In this wise and thought-provoking book, the renowned peace negotiator Dennis Ross shows that America’s current foreign policy problems stem from the Bush administration’s inability to use the tools of statecraft to advance our national interests. Ross explains that in the globalized world—with its fluid borders, terrorist networks, and violent unrest—statecraft is more necessary than ever. In vivid chapters, he outlines how statecraft helped shape a new world order after 1989. He shows how the failure of statecraft in Iraq and throughout the Middle East has undercut the United States and makes clear that only statecraft can check the rise of China and the danger of a nuclear Iran. He draws on his expertise to reveal the art of successful negotiation. And he shows how the next president could resolve today’s problems and define a realistic, ambitious foreign policy. Statecraft is “an essential book for our time” (Walter Isaacson).

Editorial Reviews

From Barnes & Noble
For Dennis Ross, statecraft is not an abstract subject. First appointed to foreign policy duties during the Reagan administration, he labored for 12 years as the central figure of American Middle East peace negotiations. His service under both Republican and Democratic presidents lends a special authority to his insights about how diplomacy works and how the Bush administration has bungled post-9/11 statecraft both near and far. An insider's account of how diplomacy really works and a major statement about foreign policy in our time.
Publishers Weekly

Ross, the Clinton administration's Middle East envoy (The Missing Peace) makes the seemingly dreary, opaque processes of international diplomacy as coherent, absorbing and occasionally dramatic as a procedural thriller. He conceives of statecraft as a subtle orchestration of foreign policy "assets," including intelligence and analysis, diplomacy, sanctions, economic aid and military pressure. Most of all, it requires negotiations: the book's middle section is a lengthy tutorial on the nuts and bolts of epic negotiating, Ross's forte, complete with tips on how and when to stage angry outbursts at the conference table. The author illustrates with case studies of foreign policy triumphs and disasters (many of which he had a hand in), from German reunification to the war in Iraq. The book is an avowedly "neo-liberal" rebuke of Bush's unilateralist, "faith-based" foreign policy blundering. Indeed, with its call for virtuoso state craftsmanship and its detailed proposals on everything from the Israeli-Palestinian conflict or Iranian nuclear ambitions to relations with China, it could well be Ross's application for the 2009 secretary of state opening. If so, it's an impressive one, full of canny, judicious insights into the making of foreign policy. (June)
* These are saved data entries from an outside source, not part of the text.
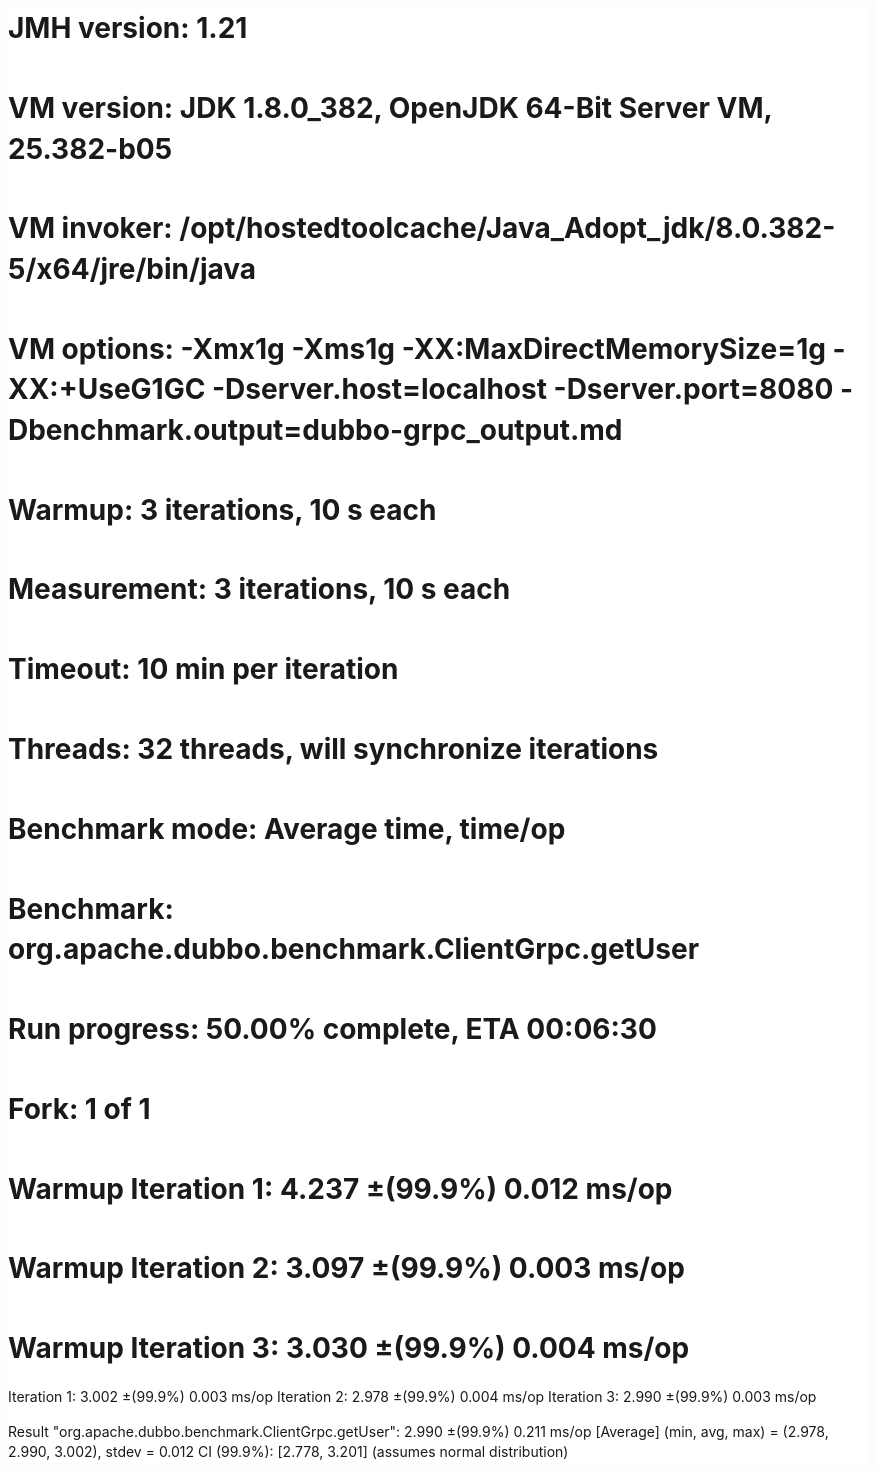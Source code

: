 
# JMH version: 1.21
# VM version: JDK 1.8.0_382, OpenJDK 64-Bit Server VM, 25.382-b05
# VM invoker: /opt/hostedtoolcache/Java_Adopt_jdk/8.0.382-5/x64/jre/bin/java
# VM options: -Xmx1g -Xms1g -XX:MaxDirectMemorySize=1g -XX:+UseG1GC -Dserver.host=localhost -Dserver.port=8080 -Dbenchmark.output=dubbo-grpc_output.md
# Warmup: 3 iterations, 10 s each
# Measurement: 3 iterations, 10 s each
# Timeout: 10 min per iteration
# Threads: 32 threads, will synchronize iterations
# Benchmark mode: Average time, time/op
# Benchmark: org.apache.dubbo.benchmark.ClientGrpc.getUser

# Run progress: 50.00% complete, ETA 00:06:30
# Fork: 1 of 1
# Warmup Iteration   1: 4.237 ±(99.9%) 0.012 ms/op
# Warmup Iteration   2: 3.097 ±(99.9%) 0.003 ms/op
# Warmup Iteration   3: 3.030 ±(99.9%) 0.004 ms/op
Iteration   1: 3.002 ±(99.9%) 0.003 ms/op
Iteration   2: 2.978 ±(99.9%) 0.004 ms/op
Iteration   3: 2.990 ±(99.9%) 0.003 ms/op


Result "org.apache.dubbo.benchmark.ClientGrpc.getUser":
  2.990 ±(99.9%) 0.211 ms/op [Average]
  (min, avg, max) = (2.978, 2.990, 3.002), stdev = 0.012
  CI (99.9%): [2.778, 3.201] (assumes normal distribution)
Copyright 2007 Reed Business Information
Foreign Affairs
Everything was so much clearer during the Cold War. The UnitedStates used its diplomatic, economic, and military might to contain and outmaneuver the Soviet Union. Then, as the Cold War was winding down, the United States engaged Mikhail Gorbachev's rapidly declining regime as a source of leverage to manage and resolve conflicts across the globe.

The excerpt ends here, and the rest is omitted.